Het aantal mogelijke toepassingen van dit inzicht is groot. Deze keer moest ik bij herlezing van het betoog vooral denken aan twee recente artikelen in The Economist. Ten eerste een boekrecensie (14 maart 2015) onder het kopje “Infamy, infamy: Shame in the modern world”.6 De recensie gaat over twee boeken:

   1. Jennifer Jacquet, Is Shame Necessary? New Uses for an Old Tool
   2. Jon Ronson, So You’ve Been Publically Shamed.

Het eerste wordt gekarakteriseerd als een beschouwing die

te denken geeft over de zachte macht van smaad en het belang daarvan voor de maatschappelijke cohesie in een hoe langer hoe meer individualistische cultuur. In een marktsamenleving, waar aan bijna ieder principe een prijskaartje hangt, kan een beroep op belangeloze burgerzin en plichtsbesef weleens nostalgisch lijken, zo niet zinloos. Maar haal je iemands reputatie erbij, dan blijkt het ineens te werken ... Overheid en actiegroepen hebben ook gesnapt hoe effectief een schandpaal is ... De onuitgesproken boodschap ... is actueel en urgent ... Jacquet is vol lof over het democratiserend potentieel van schandpalen ...

Naar aanleiding van het andere boek zegt de recensent:

Schande spreken gebeurt volop; veranderd zijn alleen de sprekers. ... Angst voor de publiciteit verklaart de opkomst van honderden bedrijven die zich toeleggen op “reputatiemanagement”. Tegen betaling zorgen zij voor algemene, onschuldige content die de minder vleiende verhalen naar de derde of vierde Google-pagina en daarmee naar een betrekkelijk onopvallende plaats duwt.

        Dit is een selectie van slechts twee citaten, maar ik heb de hele recensie goed gelezen – en het ziet er echt naar uit dat noch de recensent, noch een van beide besproken auteurs één gedachte heeft gewijd aan een andere dan instrumentele benadering van het verschijnsel schaamte en schande. Sterker: ik kan me vergissen, maar de omschrijving Old Tool in de ondertitel van het eerste boek lijkt ervan uit te gaan dat schaamte en schande ook vroeger nooit anders zijn gezien dan als tool, gereedschap, instrument – als middel tot een doel. Het zou een gedachte zijn als dat de molens van Kinderdijk destijds gebouwd zijn om toeristen te trekken.
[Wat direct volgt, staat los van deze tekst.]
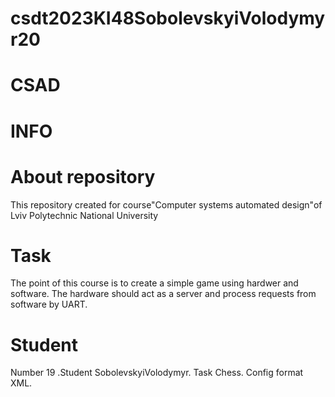 # csdt2023KI48SobolevskyiVolodymyr20
# CSAD 
# INFO
# About repository 
This repository created for course"Computer systems automated design"of Lviv Polytechnic National University
# Task
The point of this course is to create a simple game using hardwer and software. The hardware should act as a server and process requests from software by UART.
# Student
Number 19	.Student SobolevskyiVolodymyr.	Task Chess. 	Config format XML.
        Ten tweede een veel langer artikel, een “Briefing” annex coverstory van de Economist over Kunstmatige Intelligentie onder de titel “Rise of the machines” (9 mei 2015).7 De eenregelige samenvatting aan het begin luidt: “Artificial intelligence scares people – excessively so”. Een paar citaten:

Elon Musk ... [is] het type technoloog waarvan je zou denken dat hij de toekomst met ongebreideld optimisme tegemoet ziet. Toch heeft niet alle technologie van morgen zijn goedkeuring ... Kunstmatige intelligentie (ki) noemt hij een vorm van “demonen oproepen” en het bouwen van een rivaal van menselijke intelligentie wellicht het grootste gevaar dat de wereld bedreigt. En hij staat niet alleen ...

   Als spiegelbeeld van deze zorgen is er het optimisme dat het vakgebied beheerst ... Insiders zijn, al met al, niet bezorgd dat ze straks door hun eigen scheppingen worden ingehaald. Zij zijn niet zozeer bezig een nieuw soort geest te maken als wel te zorgen dat het oude soort iets minder nodig is. Taken die tot nu toe alleen voor mensen uitvoerbaar waren, worden uitvoerbaar gemaakt voor machines.
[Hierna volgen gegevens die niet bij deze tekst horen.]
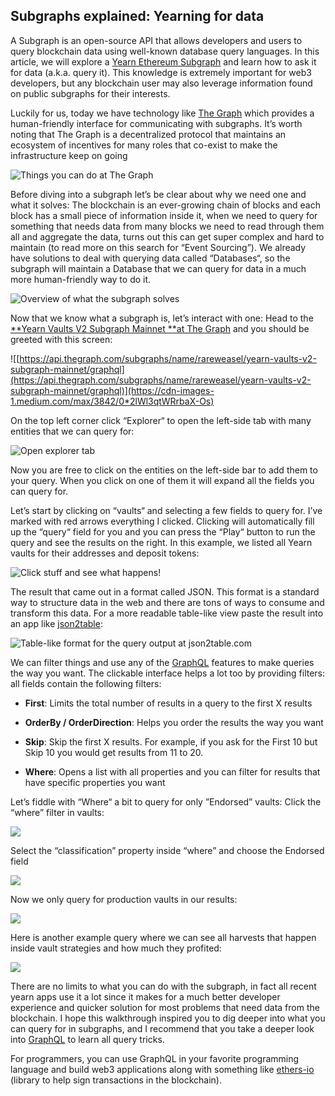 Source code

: 
## Subgraphs explained: Yearning for data

A Subgraph is an open-source API that allows developers and users to query blockchain data using well-known database query languages. In this article, we will explore a [Yearn Ethereum Subgraph](https://api.thegraph.com/subgraphs/name/rareweasel/yearn-vaults-v2-subgraph-mainnet/graphql) and learn how to ask it for data (a.k.a. query it). This knowledge is extremely important for web3 developers, but any blockchain user may also leverage information found on public subgraphs for their interests.

Luckily for us, today we have technology like [The Graph](https://thegraph.com/en/) which provides a human-friendly interface for communicating with subgraphs. It’s worth noting that The Graph is a decentralized protocol that maintains an ecosystem of incentives for many roles that co-exist to make the infrastructure keep on going

![Things you can do at The Graph](https://cdn-images-1.medium.com/max/2122/0*yQ0BvDFL4k81lJK2)

Before diving into a subgraph let’s be clear about why we need one and what it solves: The blockchain is an ever-growing chain of blocks and each block has a small piece of information inside it, when we need to query for something that needs data from many blocks we need to read through them all and aggregate the data, turns out this can get super complex and hard to maintain (to read more on this search for “Event Sourcing”). We already have solutions to deal with querying data called “Databases“, so the subgraph will maintain a Database that we can query for data in a much more human-friendly way to do it.

![Overview of what the subgraph solves](https://cdn-images-1.medium.com/max/4000/0*iblAXpcJOa6XC4pQ)

Now that we know what a subgraph is, let’s interact with one: Head to the [**Yearn Vaults V2 Subgraph Mainnet **at The Graph](https://api.thegraph.com/subgraphs/name/rareweasel/yearn-vaults-v2-subgraph-mainnet/graphql) and you should be greeted with this screen:

![[https://api.thegraph.com/subgraphs/name/rareweasel/yearn-vaults-v2-subgraph-mainnet/graphql](https://api.thegraph.com/subgraphs/name/rareweasel/yearn-vaults-v2-subgraph-mainnet/graphql)](https://cdn-images-1.medium.com/max/3842/0*2lWl3qtWRrbaX-Os)

On the top left corner click “Explorer“ to open the left-side tab with many entities that we can query for:

![Open explorer tab](https://cdn-images-1.medium.com/max/3818/0*q5T7Wj5S6ruFyNIo)

Now you are free to click on the entities on the left-side bar to add them to your query. When you click on one of them it will expand all the fields you can query for.

Let’s start by clicking on “vaults“ and selecting a few fields to query for. I’ve marked with red arrows everything I clicked. Clicking will automatically fill up the “query“ field for you and you can press the “Play“ button to run the query and see the results on the right. In this example, we listed all Yearn vaults for their addresses and deposit tokens:

![Click stuff and see what happens!](https://cdn-images-1.medium.com/max/3818/0*NViIe-RT9vdIE5VS)

The result that came out in a format called JSON. This format is a standard way to structure data in the web and there are tons of ways to consume and transform this data. For a more readable table-like view paste the result into an app like [json2table](http://json2table.com/):

![Table-like format for the query output at json2table.com](https://cdn-images-1.medium.com/max/3066/0*RycHdUAOoKLBTs7L)

We can filter things and use any of the [GraphQL](https://graphql.org/) features to make queries the way you want. The clickable interface helps a lot too by providing filters: all fields contain the following filters:

* **First**: Limits the total number of results in a query to the first X results

* **OrderBy / OrderDirection**: Helps you order the results the way you want

* **Skip**: Skip the first X results. For example, if you ask for the First 10 but Skip 10 you would get results from 11 to 20.

* **Where**: Opens a list with all properties and you can filter for results that have specific properties you want

Let’s fiddle with “Where“ a bit to query for only ”Endorsed” vaults: Click the “where” filter in vaults:

![](https://cdn-images-1.medium.com/max/2000/0*aSv_KEW5Vg-0Wkhm)

Select the “classification” property inside “where” and choose the Endorsed field

![](https://cdn-images-1.medium.com/max/2000/0*T6IUYh24WtNJ3Lnw)

Now we only query for production vaults in our results:

![](https://cdn-images-1.medium.com/max/3086/0*zfeR5Ds3WWxRk1xZ)

Here is another example query where we can see all harvests that happen inside vault strategies and how much they profited:

![](https://cdn-images-1.medium.com/max/2978/0*YDGPFK4HttfYjrAh)

There are no limits to what you can do with the subgraph, in fact all recent yearn apps use it a lot since it makes for a much better developer experience and quicker solution for most problems that need data from the blockchain. I hope this walkthrough inspired you to dig deeper into what you can query for in subgraphs, and I recommend that you take a deeper look into [GraphQL](https://graphql.org/) to learn all query tricks.

For programmers, you can use GraphQL in your favorite programming language and build web3 applications along with something like [ethers-io](https://github.com/ethers-io/ethers.js) (library to help sign transactions in the blockchain).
   ... De opwinding betreft momenteel vooral een subdiscipline van ki die wordt aangeduid als deep learning, waarbij computers zichzelf leren nieuwe taken uit te voeren door grote hoeveelheden data te verwerken. Op deze manier ontstaan algoritmes waarmee een kloof overbrugbaar wordt die iedere ki-onderzoeker dwars zit: het feit dat, in grote lijnen, voor mensen datgene moeilijk is wat voor computers makkelijk is, en andersom. ...
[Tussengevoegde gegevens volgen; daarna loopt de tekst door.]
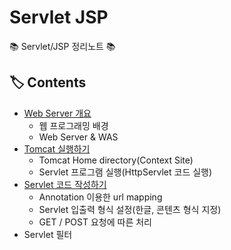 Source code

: # Servlet JSP

📚 Servlet/JSP 정리노트 📚

## 🏷️ Contents

- [Web Server 개요](https://github.com/hanbinleejoy/daily-dev-log/blob/master/servlet-jsp/1_web_server.md)
  - 웹 프로그래밍 배경
  - Web Server & WAS
- [Tomcat 실행하기](https://github.com/hanbinleejoy/daily-dev-log/blob/master/servlet-jsp/2_tomcat_startup.md)
  - Tomcat Home directory(Context Site)
  - Servlet 프로그램 실행(HttpServlet 코드 실행)
- [Servlet 코드 작성하기](https://github.com/hanbinleejoy/daily-dev-log/blob/master/servlet-jsp/3_servlet_code_write.md)
  - Annotation 이용한 url mapping
  - Servlet 입출력 형식 설정(한글, 콘텐츠 형식 지정)
  - GET / POST 요청에 따른 처리
- Servlet 필터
   De zwartkijkers [doom-mongers] hebben één belangrijk feit aan hun kant. Tientallen jaren neurowetenschappelijk onderzoek hebben geen enkel resultaat opgeleverd dat aangeeft dat het brein iets anders zou zijn dan een machine, gemaakt van gewone atomen, gebruik makend van gewone krachten en gehoorzamend aan de gewone natuurwetten. Er is, met andere woorden, geen mysterieuze “levensvonk”, die nodig zou zijn om het in gang te zetten. Dit wekt de gedachte dat het in principe mogelijk is een kunstmatig brein te bouwen – of zelfs een machine die er anders uitziet dan een brein maar die hetzelfde soort dingen doet.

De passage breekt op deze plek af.